Collected data

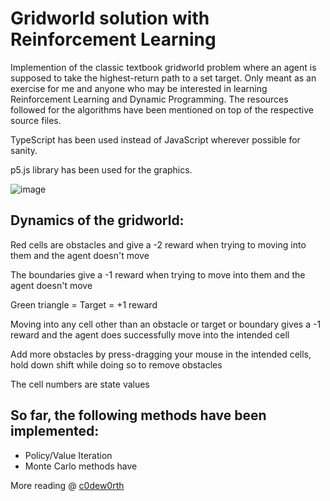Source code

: # Gridworld solution with Reinforcement Learning
Implemention of the classic textbook gridworld problem where an agent is supposed to take the highest-return path to a set target.
Only meant as an exercise for me and anyone who may be interested in learning Reinforcement Learning and Dynamic Programming.
The resources followed for the algorithms have been mentioned on top of the respective source files.

TypeScript has been used instead of JavaScript wherever possible for sanity.

p5.js library has been used for the graphics.

![image](https://github.com/user-attachments/assets/2be6088b-56f7-473a-84f4-7df465561772)

## Dynamics of the gridworld:
Red cells are obstacles and give a -2 reward when trying to moving into them and the agent doesn't move

The boundaries give a -1 reward when trying to move into them and the agent doesn't move

Green triangle = Target = +1 reward

Moving into any cell other than an obstacle or target or boundary gives a -1 reward and the agent does successfully move into the intended cell

Add more obstacles by press-dragging your mouse in the intended cells, hold down shift while doing so to remove obstacles

The cell numbers are state values

## So far, the following methods have been implemented:
- Policy/Value Iteration
- Monte Carlo methods have

More reading @ [c0dew0rth](https://c0dew0rth.blogspot.com/2025/06/a-bit-about-dynamic-programming-and.html)
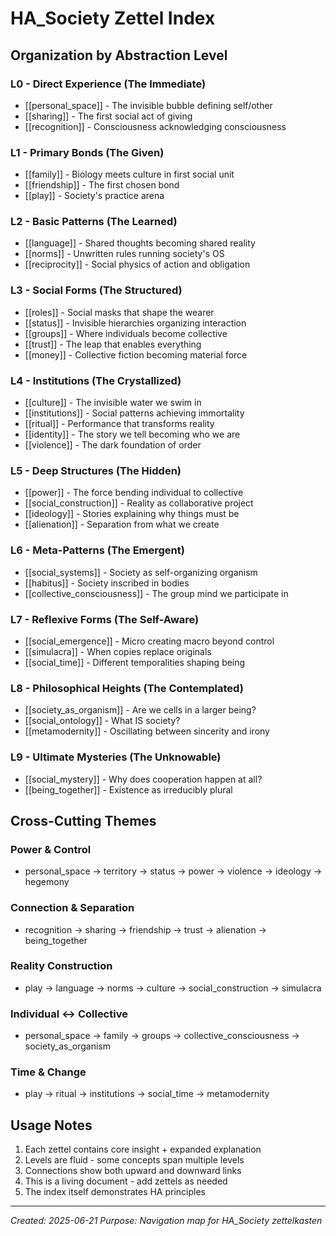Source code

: # HA_Society Zettel Index

## Organization by Abstraction Level

### L0 - Direct Experience (The Immediate)
- [[personal_space]] - The invisible bubble defining self/other
- [[sharing]] - The first social act of giving
- [[recognition]] - Consciousness acknowledging consciousness

### L1 - Primary Bonds (The Given)
- [[family]] - Biology meets culture in first social unit
- [[friendship]] - The first chosen bond
- [[play]] - Society's practice arena

### L2 - Basic Patterns (The Learned)
- [[language]] - Shared thoughts becoming shared reality
- [[norms]] - Unwritten rules running society's OS
- [[reciprocity]] - Social physics of action and obligation

### L3 - Social Forms (The Structured)
- [[roles]] - Social masks that shape the wearer
- [[status]] - Invisible hierarchies organizing interaction
- [[groups]] - Where individuals become collective
- [[trust]] - The leap that enables everything
- [[money]] - Collective fiction becoming material force

### L4 - Institutions (The Crystallized)
- [[culture]] - The invisible water we swim in
- [[institutions]] - Social patterns achieving immortality
- [[ritual]] - Performance that transforms reality
- [[identity]] - The story we tell becoming who we are
- [[violence]] - The dark foundation of order

### L5 - Deep Structures (The Hidden)
- [[power]] - The force bending individual to collective
- [[social_construction]] - Reality as collaborative project
- [[ideology]] - Stories explaining why things must be
- [[alienation]] - Separation from what we create

### L6 - Meta-Patterns (The Emergent)
- [[social_systems]] - Society as self-organizing organism
- [[habitus]] - Society inscribed in bodies
- [[collective_consciousness]] - The group mind we participate in

### L7 - Reflexive Forms (The Self-Aware)
- [[social_emergence]] - Micro creating macro beyond control
- [[simulacra]] - When copies replace originals
- [[social_time]] - Different temporalities shaping being

### L8 - Philosophical Heights (The Contemplated)
- [[society_as_organism]] - Are we cells in a larger being?
- [[social_ontology]] - What IS society?
- [[metamodernity]] - Oscillating between sincerity and irony

### L9 - Ultimate Mysteries (The Unknowable)
- [[social_mystery]] - Why does cooperation happen at all?
- [[being_together]] - Existence as irreducibly plural

## Cross-Cutting Themes

### Power & Control
- personal_space → territory → status → power → violence → ideology → hegemony

### Connection & Separation
- recognition → sharing → friendship → trust → alienation → being_together

### Reality Construction
- play → language → norms → culture → social_construction → simulacra

### Individual ↔ Collective
- personal_space → family → groups → collective_consciousness → society_as_organism

### Time & Change
- play → ritual → institutions → social_time → metamodernity

## Usage Notes

1. Each zettel contains core insight + expanded explanation
2. Levels are fluid - some concepts span multiple levels
3. Connections show both upward and downward links
4. This is a living document - add zettels as needed
5. The index itself demonstrates HA principles

---
*Created: 2025-06-21*
*Purpose: Navigation map for HA_Society zettelkasten*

== TASK DESCRIPTION ==
In the entries above, the lines between the one holding "- [[being_together]] - Existence" and the one holding "3. Connections show", inclusive, are to be printed exactly as written, and those alone.

== OUTPUT OF THE EXERCISE ==
- [[being_together]] - Existence as irreducibly plural

## Cross-Cutting Themes

### Power & Control
- personal_space → territory → status → power → violence → ideology → hegemony

### Connection & Separation
- recognition → sharing → friendship → trust → alienation → being_together

### Reality Construction
- play → language → norms → culture → social_construction → simulacra

### Individual ↔ Collective
- personal_space → family → groups → collective_consciousness → society_as_organism

### Time & Change
- play → ritual → institutions → social_time → metamodernity

## Usage Notes

1. Each zettel contains core insight + expanded explanation
2. Levels are fluid - some concepts span multiple levels
3. Connections show both upward and downward links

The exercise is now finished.